サーシャ・ボルダチョフ×中村愛 スペシャル・トーク
日本とロシアの人気ハーピスト同士が、ついに初トーク・セッション。今回は、中村愛さんからハーピストならではの突っ込んだ質問を、来日したサーシャにぶつけてもらいました。
練習に有効な曲はあるのだろうか?
中村 今までサーシャが練習してきた中で、初心者が練習するのに有効な曲はあるかしら。
サーシャ 手前味噌でごめんね、実は「ステップ・バイ・ステップ」ってアルバムを前に制作したことがあって。僕が全て作曲したもので、最初の曲は6歳の時に書いた曲、次に8歳の時に書いた曲、その翌年に書いた曲という感じで、大人になるまで書き溜めたのだけど、いま聴くと実にユニークだよ。その歳でしかやれないことと、限界を超えようとすると懸命になっていたことが分かって。その頃は、豊富に楽譜が手に入ったわけではなかったから、先生から難しい課題を与えられて、それを克服するための練習をしていた。課題テクニックの習得のために、そういう要素が入った曲やスケールを自分で作っていた。ともかく、僕が言いたいことは、どの練習にも目的があって、それを段階的にやってゆくことが必要だということなのさ。

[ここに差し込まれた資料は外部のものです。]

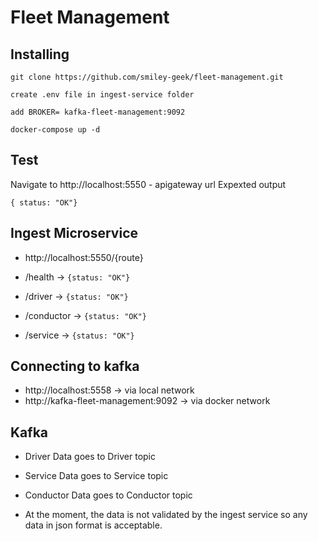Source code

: # Fleet Management

## Installing 

``` 
git clone https://github.com/smiley-geek/fleet-management.git

create .env file in ingest-service folder

add BROKER= kafka-fleet-management:9092 

docker-compose up -d
``` 

## Test

Navigate to http://localhost:5550 - apigateway url 
Expexted output 
```
{ status: "OK"}
```

## Ingest Microservice
- http://localhost:5550/{route}

- /health -> ```{status: "OK"}```
- /driver -> ```{status: "OK"}```
- /conductor -> ```{status: "OK"}```
- /service -> ```{status: "OK"}```

## Connecting to kafka

- http://localhost:5558  -> via local network
- http://kafka-fleet-management:9092   -> via docker network


## Kafka
- Driver Data goes to Driver topic 
- Service Data goes to Service topic 
- Conductor Data goes to Conductor topic 

- At the moment, the data is not validated by the ingest service so any data in json format is acceptable. 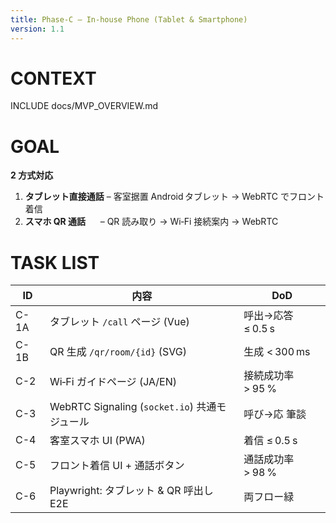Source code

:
 ```yaml
---
title: Phase-C – In‑house Phone (Tablet & Smartphone)
version: 1.1
---
```


# CONTEXT
INCLUDE docs/MVP_OVERVIEW.md

# GOAL
**2 方式対応**  
1. **タブレット直接通話** – 客室据置 Android タブレット → WebRTC でフロント着信  
2. **スマホ QR 通話**      – QR 読み取り → Wi‑Fi 接続案内 → WebRTC

# TASK LIST
| ID   | 内容                                         | DoD                            |
|------|----------------------------------------------|--------------------------------|
| C-1A | タブレット `/call` ページ (Vue)              | 呼出→応答 ≤ 0.5 s              |
| C-1B | QR 生成 `/qr/room/{id}` (SVG)                | 生成 < 300 ms                  |
| C-2  | Wi‑Fi ガイドページ (JA/EN)                   | 接続成功率 > 95 %              |
| C-3  | WebRTC Signaling (`socket.io`) 共通モジュール | 呼び→応 筆談                   |
| C-4  | 客室スマホ UI (PWA)                          | 着信 ≤ 0.5 s                   |
| C-5  | フロント着信 UI + 通話ボタン                 | 通話成功率 > 98 %              |
| C-6  | Playwright: タブレット & QR 呼出し E2E       | 両フロー緑                     |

中村 無論、(サーシャのように)全員ができることではないと思うけど・・・
サーシャ でも、無駄な練習ならしないほうがいい。初心者の頃ならば、興味のある曲を弾くようにするのがベストだと思う。ポップスでもいいよ。でも、感情のこもらないスケール練習だけをダラダラとやるのは、感心しない。もちろん、黙々と指使いやスケールを練習する段階も必要な時が来る。曲を追いかけてゆくと楽しいけれど、自然と難しくて弾けない箇所がでてくるし、技術の壁を克服するには、できない箇所の反復練習しかないのだから。それでも、最初の段階では肝心の音楽への興味が持続することがまずは重要なので。僕は、(ニコラ=シャルル)ボクサの練習曲をかなりやったよ。数百はあるはずだ(笑)。対応力が身に着くようになるよ。ボクサは、後にオペラの曲を描くようになる人だけど・・・
中村 オペラの曲がいいの?
サーシャ 練習は誰にとっても、パーソナルなものだ。ケース・バイ・ケースだね。でもオペラ曲の練習は、テクニックの習得にも役に立つし、練習しながら歌心が付くからね。
中村 いい練習曲に出会うというのも大切なのね。
サーシャ 僕の先生の一人だったカトリーヌ・ミシェルがいい仕事しているよ。どこかに彼女のライブラリーが公開されているのではないかな?あのミシェル・ルグランの元奥さんで、ハープ曲のレパートリーを長年発掘してきている方だ。いつか見たリストのうち、半分以上は「こんな曲もハープ曲になっているのか」という驚きに満ちたものだった。手元にある教則本のなかだけが、ハープの世界ではないということは忘れてほしくないね。
中村 OK。まだまだ、いいハープの曲がたくさんありそうね。